Dimitri Drekonja, M.D., an infectious disease physician at the VA Medical Center in Minneapolis, who attends grand rounds weekly and once each year is in charge of presenting or finding a speaker to do one of the presentations, notes that grand rounds is but one of many things that compete for physicians’ attention. “It used to be that once you got the attendees in the door, you just had to keep them awake; the alternative to listening to you was either nodding off or staring at the wall,” he says, explaining that attendance ebbs and flows depending on the topic. “Now, you have to be interesting enough to outmatch the email or other apps on their iPhones.”
Case in Point
Interestingly, a number of institutions are finding that the thing that may breathe new life into their grand rounds programs is returning to what grand rounds once was—an exploration of an actual case. At SMDC, for instance, half of all grand rounds activities are case-based presentations, in which physicians present the patient’s story, the physical examination data, and the X-rays and lab values, and then ask the audience what they think the diagnosis and treatment plan should be. “The more the learner has to work, the more learning is going to take place,” Elliott says. “Case presentations are a great way to make the education interactive and learner-based.”
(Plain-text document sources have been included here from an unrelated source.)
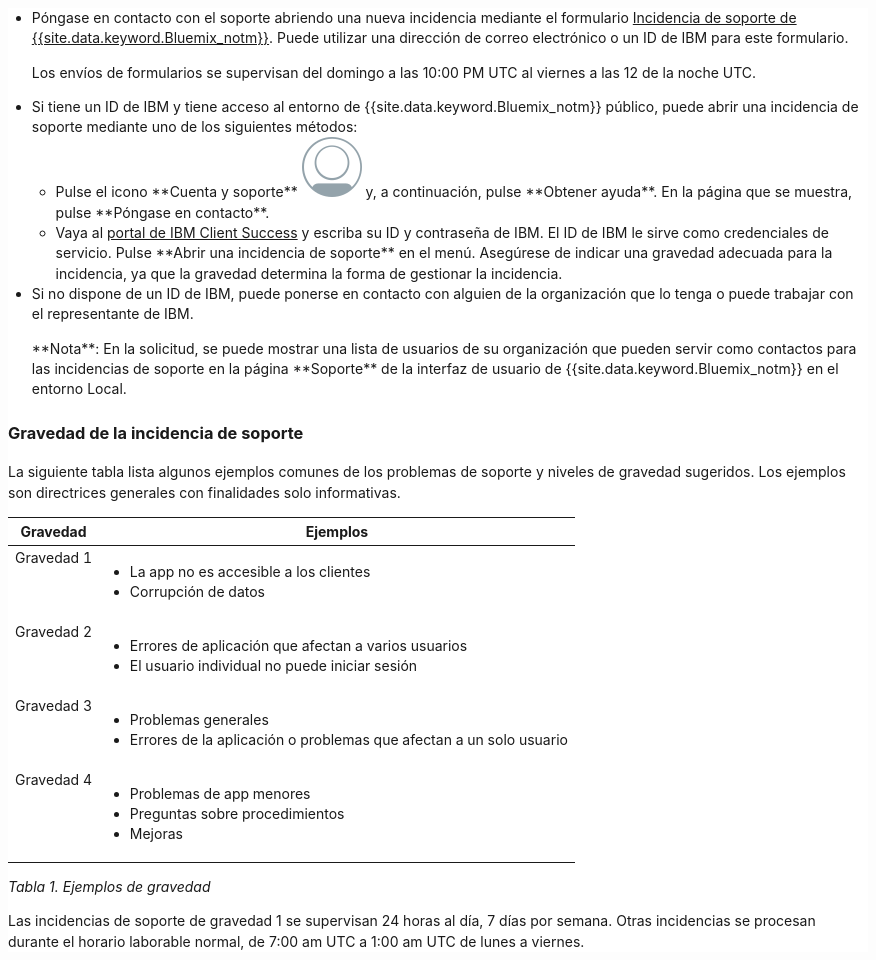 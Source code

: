 <ul>
<li>Póngase en contacto con el soporte abriendo una nueva incidencia mediante el formulario
<a href="http://ibm.biz/bluemixsupport" target="_blank">Incidencia de soporte de {{site.data.keyword.Bluemix_notm}}</a>. Puede utilizar una dirección de correo electrónico o un ID de IBM para este formulario.
<p>Los envíos de formularios se supervisan del domingo a las 10:00 PM UTC al viernes a las 12 de la noche UTC.</p>
</li>
<li>Si tiene un ID de IBM y tiene acceso al entorno de {{site.data.keyword.Bluemix_notm}} público, puede abrir una incidencia de soporte mediante uno de los siguientes métodos:
<ul>
<li>Pulse el icono **Cuenta y soporte** <img src="images/account_support.svg" alt="Cuenta y soporte" /> y, a continuación, pulse **Obtener ayuda**. En la página que se muestra, pulse **Póngase en contacto**.</li>
<li>Vaya al
<a href="https://support.ibmcloud.com/ics/support/mylogin.asp?login=bluemix" target="_blank">portal de IBM Client Success</a> y escriba su ID y contraseña de IBM. El ID de IBM le sirve como credenciales de servicio. Pulse **Abrir una incidencia de soporte** en el menú. Asegúrese de indicar una gravedad adecuada para la incidencia, ya que la gravedad determina la forma de gestionar la incidencia.</li>
</ul>
</li>
<li>Si no dispone de un ID de IBM, puede ponerse en contacto con alguien de la organización que lo tenga o puede trabajar con el representante de IBM.
<p>**Nota**: En la solicitud, se puede mostrar una lista de usuarios de su organización que pueden servir como contactos para las incidencias de soporte en la página **Soporte** de la interfaz de usuario de {{site.data.keyword.Bluemix_notm}} en el entorno Local.</p>
</li>
</ul>

### Gravedad de la incidencia de soporte

La siguiente tabla lista algunos ejemplos comunes de los problemas de soporte y niveles de gravedad sugeridos. Los ejemplos son directrices generales con finalidades solo informativas.

Gravedad | Ejemplos
------|--------
Gravedad 1 | <ul><li>La app no es accesible a los clientes</li><li>Corrupción de datos</li></ul>			   
Gravedad 2 | <ul><li>Errores de aplicación que afectan a varios usuarios</li><li>El usuario individual no puede iniciar sesión</li></ul>
Gravedad 3 | <ul><li>Problemas generales</li><li>Errores de la aplicación o problemas que afectan a un solo usuario</li></ul>
Gravedad 4 | <ul><li>Problemas de app menores</li><li>Preguntas sobre procedimientos</li><li>Mejoras</li></ul>
*Tabla 1. Ejemplos de gravedad*

Las incidencias de soporte de gravedad 1 se supervisan 24 horas al día, 7 días por semana. Otras incidencias se procesan durante el horario laborable normal, de 7:00 am UTC a 1:00 am UTC de lunes a viernes.

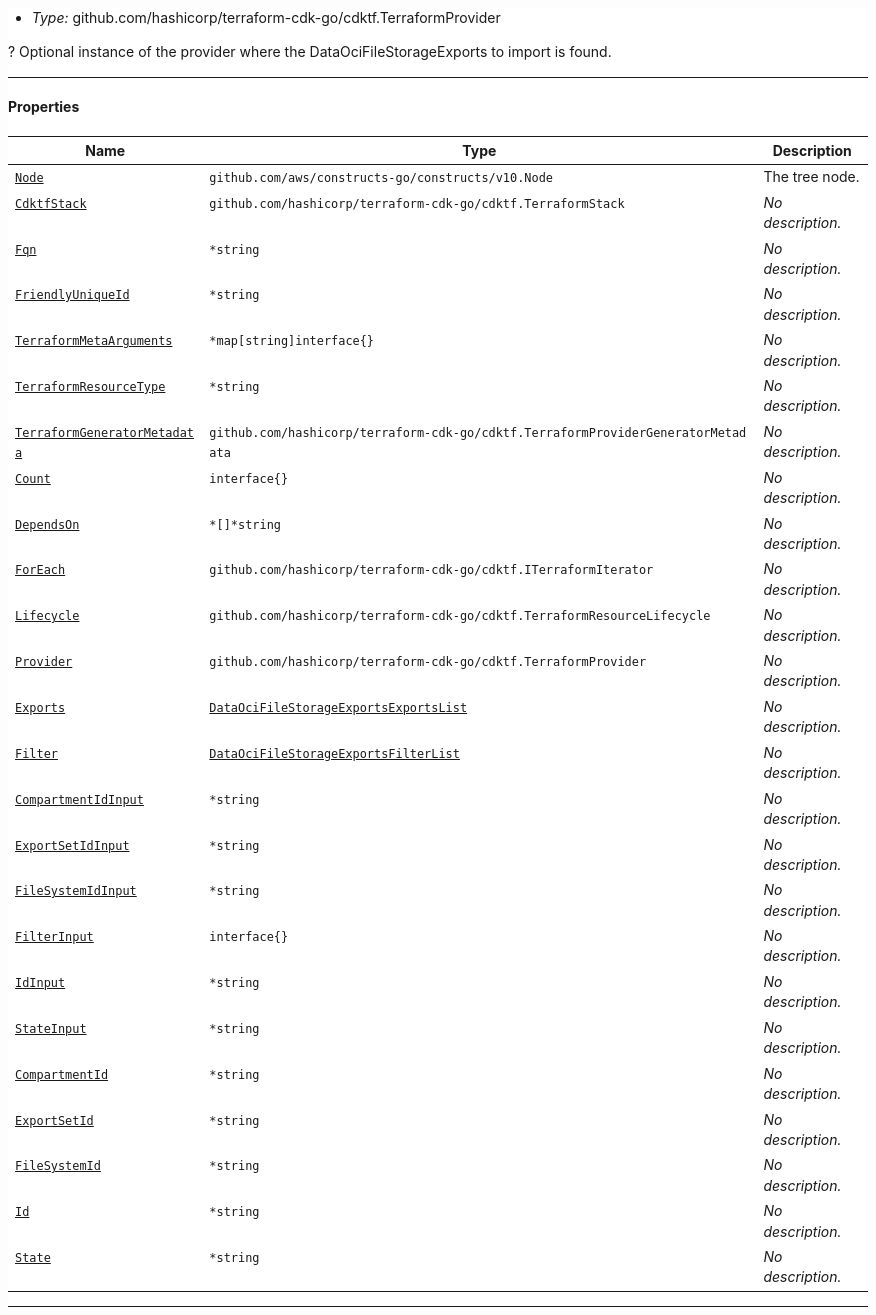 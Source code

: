 - *Type:* github.com/hashicorp/terraform-cdk-go/cdktf.TerraformProvider

? Optional instance of the provider where the DataOciFileStorageExports to import is found.

---

#### Properties <a name="Properties" id="Properties"></a>

| **Name** | **Type** | **Description** |
| --- | --- | --- |
| <code><a href="#rhizo-co-terraform-provider-oci.dataOciFileStorageExports.DataOciFileStorageExports.property.node">Node</a></code> | <code>github.com/aws/constructs-go/constructs/v10.Node</code> | The tree node. |
| <code><a href="#rhizo-co-terraform-provider-oci.dataOciFileStorageExports.DataOciFileStorageExports.property.cdktfStack">CdktfStack</a></code> | <code>github.com/hashicorp/terraform-cdk-go/cdktf.TerraformStack</code> | *No description.* |
| <code><a href="#rhizo-co-terraform-provider-oci.dataOciFileStorageExports.DataOciFileStorageExports.property.fqn">Fqn</a></code> | <code>*string</code> | *No description.* |
| <code><a href="#rhizo-co-terraform-provider-oci.dataOciFileStorageExports.DataOciFileStorageExports.property.friendlyUniqueId">FriendlyUniqueId</a></code> | <code>*string</code> | *No description.* |
| <code><a href="#rhizo-co-terraform-provider-oci.dataOciFileStorageExports.DataOciFileStorageExports.property.terraformMetaArguments">TerraformMetaArguments</a></code> | <code>*map[string]interface{}</code> | *No description.* |
| <code><a href="#rhizo-co-terraform-provider-oci.dataOciFileStorageExports.DataOciFileStorageExports.property.terraformResourceType">TerraformResourceType</a></code> | <code>*string</code> | *No description.* |
| <code><a href="#rhizo-co-terraform-provider-oci.dataOciFileStorageExports.DataOciFileStorageExports.property.terraformGeneratorMetadata">TerraformGeneratorMetadata</a></code> | <code>github.com/hashicorp/terraform-cdk-go/cdktf.TerraformProviderGeneratorMetadata</code> | *No description.* |
| <code><a href="#rhizo-co-terraform-provider-oci.dataOciFileStorageExports.DataOciFileStorageExports.property.count">Count</a></code> | <code>interface{}</code> | *No description.* |
| <code><a href="#rhizo-co-terraform-provider-oci.dataOciFileStorageExports.DataOciFileStorageExports.property.dependsOn">DependsOn</a></code> | <code>*[]*string</code> | *No description.* |
| <code><a href="#rhizo-co-terraform-provider-oci.dataOciFileStorageExports.DataOciFileStorageExports.property.forEach">ForEach</a></code> | <code>github.com/hashicorp/terraform-cdk-go/cdktf.ITerraformIterator</code> | *No description.* |
| <code><a href="#rhizo-co-terraform-provider-oci.dataOciFileStorageExports.DataOciFileStorageExports.property.lifecycle">Lifecycle</a></code> | <code>github.com/hashicorp/terraform-cdk-go/cdktf.TerraformResourceLifecycle</code> | *No description.* |
| <code><a href="#rhizo-co-terraform-provider-oci.dataOciFileStorageExports.DataOciFileStorageExports.property.provider">Provider</a></code> | <code>github.com/hashicorp/terraform-cdk-go/cdktf.TerraformProvider</code> | *No description.* |
| <code><a href="#rhizo-co-terraform-provider-oci.dataOciFileStorageExports.DataOciFileStorageExports.property.exports">Exports</a></code> | <code><a href="#rhizo-co-terraform-provider-oci.dataOciFileStorageExports.DataOciFileStorageExportsExportsList">DataOciFileStorageExportsExportsList</a></code> | *No description.* |
| <code><a href="#rhizo-co-terraform-provider-oci.dataOciFileStorageExports.DataOciFileStorageExports.property.filter">Filter</a></code> | <code><a href="#rhizo-co-terraform-provider-oci.dataOciFileStorageExports.DataOciFileStorageExportsFilterList">DataOciFileStorageExportsFilterList</a></code> | *No description.* |
| <code><a href="#rhizo-co-terraform-provider-oci.dataOciFileStorageExports.DataOciFileStorageExports.property.compartmentIdInput">CompartmentIdInput</a></code> | <code>*string</code> | *No description.* |
| <code><a href="#rhizo-co-terraform-provider-oci.dataOciFileStorageExports.DataOciFileStorageExports.property.exportSetIdInput">ExportSetIdInput</a></code> | <code>*string</code> | *No description.* |
| <code><a href="#rhizo-co-terraform-provider-oci.dataOciFileStorageExports.DataOciFileStorageExports.property.fileSystemIdInput">FileSystemIdInput</a></code> | <code>*string</code> | *No description.* |
| <code><a href="#rhizo-co-terraform-provider-oci.dataOciFileStorageExports.DataOciFileStorageExports.property.filterInput">FilterInput</a></code> | <code>interface{}</code> | *No description.* |
| <code><a href="#rhizo-co-terraform-provider-oci.dataOciFileStorageExports.DataOciFileStorageExports.property.idInput">IdInput</a></code> | <code>*string</code> | *No description.* |
| <code><a href="#rhizo-co-terraform-provider-oci.dataOciFileStorageExports.DataOciFileStorageExports.property.stateInput">StateInput</a></code> | <code>*string</code> | *No description.* |
| <code><a href="#rhizo-co-terraform-provider-oci.dataOciFileStorageExports.DataOciFileStorageExports.property.compartmentId">CompartmentId</a></code> | <code>*string</code> | *No description.* |
| <code><a href="#rhizo-co-terraform-provider-oci.dataOciFileStorageExports.DataOciFileStorageExports.property.exportSetId">ExportSetId</a></code> | <code>*string</code> | *No description.* |
| <code><a href="#rhizo-co-terraform-provider-oci.dataOciFileStorageExports.DataOciFileStorageExports.property.fileSystemId">FileSystemId</a></code> | <code>*string</code> | *No description.* |
| <code><a href="#rhizo-co-terraform-provider-oci.dataOciFileStorageExports.DataOciFileStorageExports.property.id">Id</a></code> | <code>*string</code> | *No description.* |
| <code><a href="#rhizo-co-terraform-provider-oci.dataOciFileStorageExports.DataOciFileStorageExports.property.state">State</a></code> | <code>*string</code> | *No description.* |

---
The case presentation is also the focus of the Schwartz Center Rounds, which were introduced earlier this year at Park Nicollet Health Services. But instead of talking about the patient’s lab results and treatments, presenters focus on the psychosocial and emotional aspects of the ill and those who care for them. It’s an approach conceived in the late 1990s by Kenneth Schwartz, a health care attorney, after he was diagnosed with late-stage lung cancer. Sessions thus far have explored the needs of a family with an elderly parent who has progressive dementia and the emotional journey of a previously healthy 41-year-old woman with advanced lung cancer. Attendance at the monthly sessions, which alternate between Methodist Hospital and Park Nicollet’s ambulatory clinic in St. Louis Park, has averaged between 75 and 100 people. Schwartz Rounds are open to physicians, nurses, social workers, patients, even security guards, housekeepers, administrators, and unit secretaries.
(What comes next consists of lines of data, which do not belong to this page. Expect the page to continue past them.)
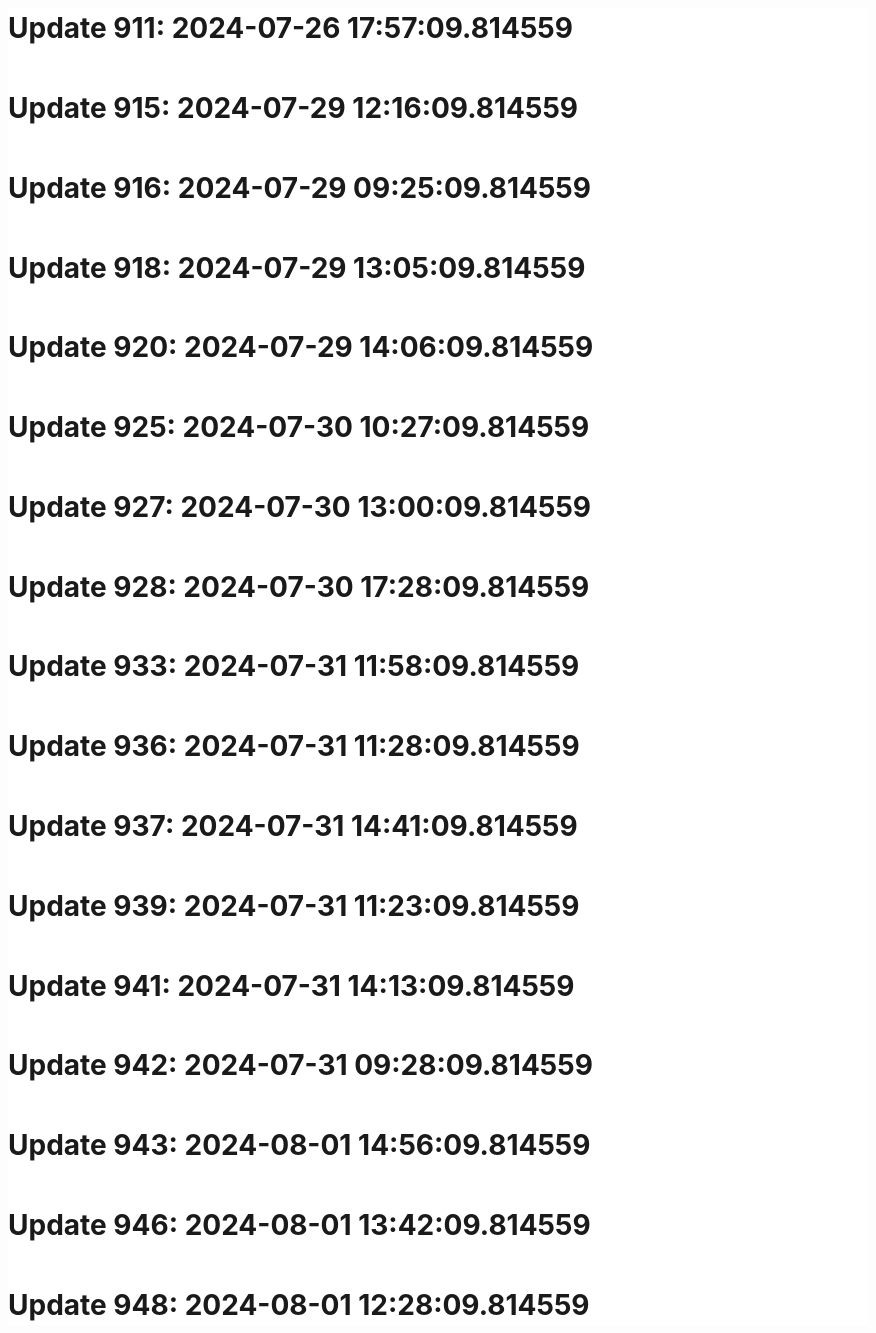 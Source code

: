 # Update 911: 2024-07-26 17:57:09.814559

# Update 915: 2024-07-29 12:16:09.814559

# Update 916: 2024-07-29 09:25:09.814559

# Update 918: 2024-07-29 13:05:09.814559

# Update 920: 2024-07-29 14:06:09.814559

# Update 925: 2024-07-30 10:27:09.814559

# Update 927: 2024-07-30 13:00:09.814559

# Update 928: 2024-07-30 17:28:09.814559

# Update 933: 2024-07-31 11:58:09.814559

# Update 936: 2024-07-31 11:28:09.814559

# Update 937: 2024-07-31 14:41:09.814559

# Update 939: 2024-07-31 11:23:09.814559

# Update 941: 2024-07-31 14:13:09.814559

# Update 942: 2024-07-31 09:28:09.814559

# Update 943: 2024-08-01 14:56:09.814559

# Update 946: 2024-08-01 13:42:09.814559

# Update 948: 2024-08-01 12:28:09.814559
“The point is not to solve a problem but to share our stories and humanity and learn how to take care of ourselves as healers, decrease isolation, have courageous conversations, and better understand the patient experience,” says Judson Reaney, M.D., physician lead for professional renewal at Park Nicollet Health Services. “We feel strongly that it is important to care for one another, to support teams, to create a place where people can talk about difficult things, and where we can emphasize humanism and compassionate care in medicine.”
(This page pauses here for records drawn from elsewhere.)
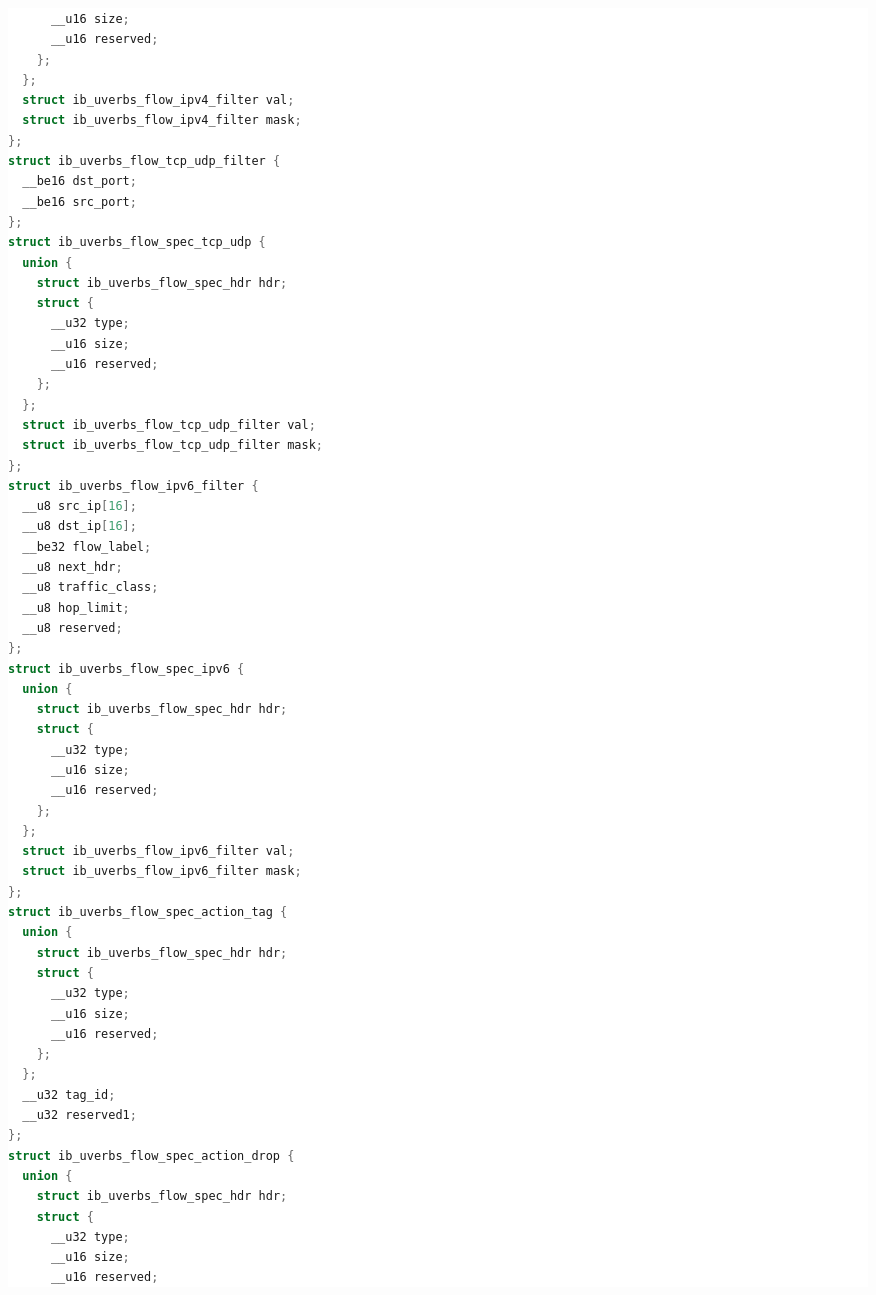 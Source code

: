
 ```c
      __u16 size;
      __u16 reserved;
    };
  };
  struct ib_uverbs_flow_ipv4_filter val;
  struct ib_uverbs_flow_ipv4_filter mask;
};
struct ib_uverbs_flow_tcp_udp_filter {
  __be16 dst_port;
  __be16 src_port;
};
struct ib_uverbs_flow_spec_tcp_udp {
  union {
    struct ib_uverbs_flow_spec_hdr hdr;
    struct {
      __u32 type;
      __u16 size;
      __u16 reserved;
    };
  };
  struct ib_uverbs_flow_tcp_udp_filter val;
  struct ib_uverbs_flow_tcp_udp_filter mask;
};
struct ib_uverbs_flow_ipv6_filter {
  __u8 src_ip[16];
  __u8 dst_ip[16];
  __be32 flow_label;
  __u8 next_hdr;
  __u8 traffic_class;
  __u8 hop_limit;
  __u8 reserved;
};
struct ib_uverbs_flow_spec_ipv6 {
  union {
    struct ib_uverbs_flow_spec_hdr hdr;
    struct {
      __u32 type;
      __u16 size;
      __u16 reserved;
    };
  };
  struct ib_uverbs_flow_ipv6_filter val;
  struct ib_uverbs_flow_ipv6_filter mask;
};
struct ib_uverbs_flow_spec_action_tag {
  union {
    struct ib_uverbs_flow_spec_hdr hdr;
    struct {
      __u32 type;
      __u16 size;
      __u16 reserved;
    };
  };
  __u32 tag_id;
  __u32 reserved1;
};
struct ib_uverbs_flow_spec_action_drop {
  union {
    struct ib_uverbs_flow_spec_hdr hdr;
    struct {
      __u32 type;
      __u16 size;
      __u16 reserved;
```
At Hennepin County Medical Center (HCMC) in Minneapolis, a number of the weekly grand rounds are focused on actual cases that have occurred during the previous week, and presenters get the audience involved right away. Attendees are given a hand-held audience response device to use to indicate their choice of diagnosis and treatment before the presenter discusses what he or she ultimately identified and implemented. “The audience response tool, combined with the case-based approach, has made grand rounds a great learning experience,” says Robin Hoppenrath, administrative manager in HCMC’s Office of the Medical Director. She says between 50 and 100 physicians attend the sessions, depending on the topic, and that they use the audience participation system whenever possible. “It allows them to remain engaged in the presentation, which enhances the attendees’ learning,” she says.
In addition to working to make its grand rounds engaging, HCMC is also studying whether they’re effective. A committee is exploring how to assess whether grand rounds and other CME programs change physicians’ practice. That is something that CME programs have only recently been asked to document and that is likely to affect the content of grand rounds in the future.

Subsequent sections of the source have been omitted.